A few weeks ago, I accompanied my daughter to an Open Day at Roehampton College, where she is hoping to start a teacher training course in September. I enjoyed it — and was impressed by the broad mix of motivated young men and women who, if all goes well, will soon be teaching the next generation of primary school children.
Towards the end of the afternoon, the co-ordinator said she wanted to offer a few tips about the interview process that would begin once all the applications have been submitted. It turned out she had only one main tip: avoid upspeak.
She stressed the point vigorously. Indeed, her message for twentysomethings like my daughter seemed to be that it’s perfectly acceptable to turn up in torn trousers with safety pins through their noses and carrying cans of extra-strength lager but they must at all costs dispense with what officially is called the high rising terminal (HRT), otherwise known as that modern plague that does its best to kill off the spoken word by turning every statement into a question and ending every sentence with a rising inflection? Just like that, actually.
Of course, it’s tempting to assume that upspeak is a condition uniquely affecting young people, a phase that will soon pass — like acne or putting up posters of One Direction. In fact, it’s far more serious than that.
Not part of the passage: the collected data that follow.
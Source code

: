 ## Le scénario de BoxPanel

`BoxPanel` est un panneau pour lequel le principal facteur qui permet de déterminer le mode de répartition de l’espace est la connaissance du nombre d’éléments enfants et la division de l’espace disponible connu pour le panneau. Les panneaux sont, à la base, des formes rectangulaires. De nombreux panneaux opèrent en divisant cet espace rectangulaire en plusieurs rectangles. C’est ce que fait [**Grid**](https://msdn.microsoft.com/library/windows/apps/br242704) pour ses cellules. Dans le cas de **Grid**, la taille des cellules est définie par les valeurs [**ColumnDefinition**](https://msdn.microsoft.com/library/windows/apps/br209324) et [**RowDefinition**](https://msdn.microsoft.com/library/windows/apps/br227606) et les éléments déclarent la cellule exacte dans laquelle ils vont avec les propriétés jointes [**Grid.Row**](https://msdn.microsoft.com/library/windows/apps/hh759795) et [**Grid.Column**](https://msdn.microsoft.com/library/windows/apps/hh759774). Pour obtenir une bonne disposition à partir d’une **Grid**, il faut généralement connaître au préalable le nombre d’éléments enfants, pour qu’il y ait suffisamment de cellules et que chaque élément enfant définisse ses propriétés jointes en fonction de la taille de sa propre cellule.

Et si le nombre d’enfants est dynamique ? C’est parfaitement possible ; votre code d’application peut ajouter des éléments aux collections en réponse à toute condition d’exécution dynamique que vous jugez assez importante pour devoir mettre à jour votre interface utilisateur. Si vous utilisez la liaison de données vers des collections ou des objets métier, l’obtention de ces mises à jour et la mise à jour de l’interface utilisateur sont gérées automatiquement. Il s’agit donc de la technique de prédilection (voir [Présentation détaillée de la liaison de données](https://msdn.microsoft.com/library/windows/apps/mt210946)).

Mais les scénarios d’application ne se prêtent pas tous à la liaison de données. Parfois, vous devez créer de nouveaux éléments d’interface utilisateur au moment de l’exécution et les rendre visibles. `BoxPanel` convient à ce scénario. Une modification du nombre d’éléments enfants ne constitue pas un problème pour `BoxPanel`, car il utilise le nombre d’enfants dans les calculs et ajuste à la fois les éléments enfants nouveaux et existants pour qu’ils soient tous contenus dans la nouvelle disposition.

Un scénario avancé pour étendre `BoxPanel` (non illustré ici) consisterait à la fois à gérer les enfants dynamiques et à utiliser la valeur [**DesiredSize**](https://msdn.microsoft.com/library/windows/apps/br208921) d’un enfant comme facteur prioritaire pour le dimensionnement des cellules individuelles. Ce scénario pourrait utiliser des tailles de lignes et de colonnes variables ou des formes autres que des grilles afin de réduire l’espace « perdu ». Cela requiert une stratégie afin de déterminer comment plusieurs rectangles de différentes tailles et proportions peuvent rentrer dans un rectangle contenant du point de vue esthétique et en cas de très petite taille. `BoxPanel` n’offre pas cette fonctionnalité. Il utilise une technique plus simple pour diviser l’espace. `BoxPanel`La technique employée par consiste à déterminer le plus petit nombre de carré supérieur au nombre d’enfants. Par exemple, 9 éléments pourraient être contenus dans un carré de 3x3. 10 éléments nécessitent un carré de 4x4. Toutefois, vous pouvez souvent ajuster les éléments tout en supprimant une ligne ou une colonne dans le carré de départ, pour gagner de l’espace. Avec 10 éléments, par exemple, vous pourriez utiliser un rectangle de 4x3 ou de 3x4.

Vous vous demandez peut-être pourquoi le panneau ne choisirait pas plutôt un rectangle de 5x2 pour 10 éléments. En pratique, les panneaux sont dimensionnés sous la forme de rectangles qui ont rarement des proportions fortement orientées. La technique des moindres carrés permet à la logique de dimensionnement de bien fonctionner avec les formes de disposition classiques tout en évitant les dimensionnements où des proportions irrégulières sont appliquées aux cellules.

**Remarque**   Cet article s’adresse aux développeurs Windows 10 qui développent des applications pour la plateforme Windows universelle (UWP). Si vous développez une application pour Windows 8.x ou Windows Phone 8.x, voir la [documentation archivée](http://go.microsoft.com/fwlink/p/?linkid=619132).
Tune into the Today programme and most mornings you’ll hear adult interviewees answering questions with statements packaged as questions. Junior civil servants, council officials and health workers seem particularly susceptible. What’s more, upspeak seems impervious to background, social mobility, money.
Just as frightening is the ever-increasing predilection of grown-ups to break up sentences with redundant fillers such as ‘like,’ ‘whatever’ and that old favourite ‘you know’. So the recounting of a Friday night might come out as: ‘We like thought we’d see that film about slavery and I was like totally not sure I was up for it and so I like asked my boyfriend and he like said, you know, whatever? In the end we like you know stayed in and ordered a pizza?’
There’s a stream of consciousness there — but not a lot of authority. It’s as if the speaker has deliberately adopted a tentative tone, going out of her way to appear flaky while at the same time hoping the person to whom she is speaking will empathise with her and keep the conversation going by also saying something that ends with a statement but which sounds like a question.
While writing this, I have just taken a call from the press office of Visit Orlando. The woman at the other end of the telephone was English, not American, and extremely polite. As I do a lot of travel writing, she wanted to excite me about Orlando. She sounded a little nervous as she told me how the big push this year is to attract families to the Sunshine State and the more hesitant she became the more pronounced was her upspeak.
This makes me think that HRT belongs in the politically correct camp. A rising intonation is a linguistic trick to make the world seem a more inclusive sort of place. You summon up the courage to tell it like it is, expressing a personal — and perhaps even controversial — opinion, but couch it as a question just in case it might cause offence. Keep everyone on side. Don’t alienate your audience. Just bore them rigid instead.
But there’s hope. A survey by a company called Pearson in Australia (a bastion of HRT, due in part to long-running TV shows such as Neighbours and Home and Away) has concluded that upspeak can damage people’s careers. This is because when looking for a job or seeking promotion, upspeakers come across as if always questioning their own judgments, which in turn makes them sound uncertain, tentative, weak.
I would go further. Upspeaking tells the listener that you don’t really believe in yourself or in what you are saying — and that you badly seek approval. Hardly attributes to inspire confidence in a potential employer.
What’s undeniable is that HRT has spread like a virus across the globe. No one knows how to stop it and there is disagreement among experts over how it started in the first place. Some people point a finger at California’s ‘Valley girls’ in the 1980s, while others think it came from New Zealand. It’s also true that some UK dialects, especially mid-Ulster and Belfast, have a lot in common with HRT — but that’s a different issue.
Last week, the Chancellor of the Exchequer said that benefits claimants should be able to speak English if they are to receive government money. I wonder what he means exactly. Making yourself understood is one thing, speaking proper English is another.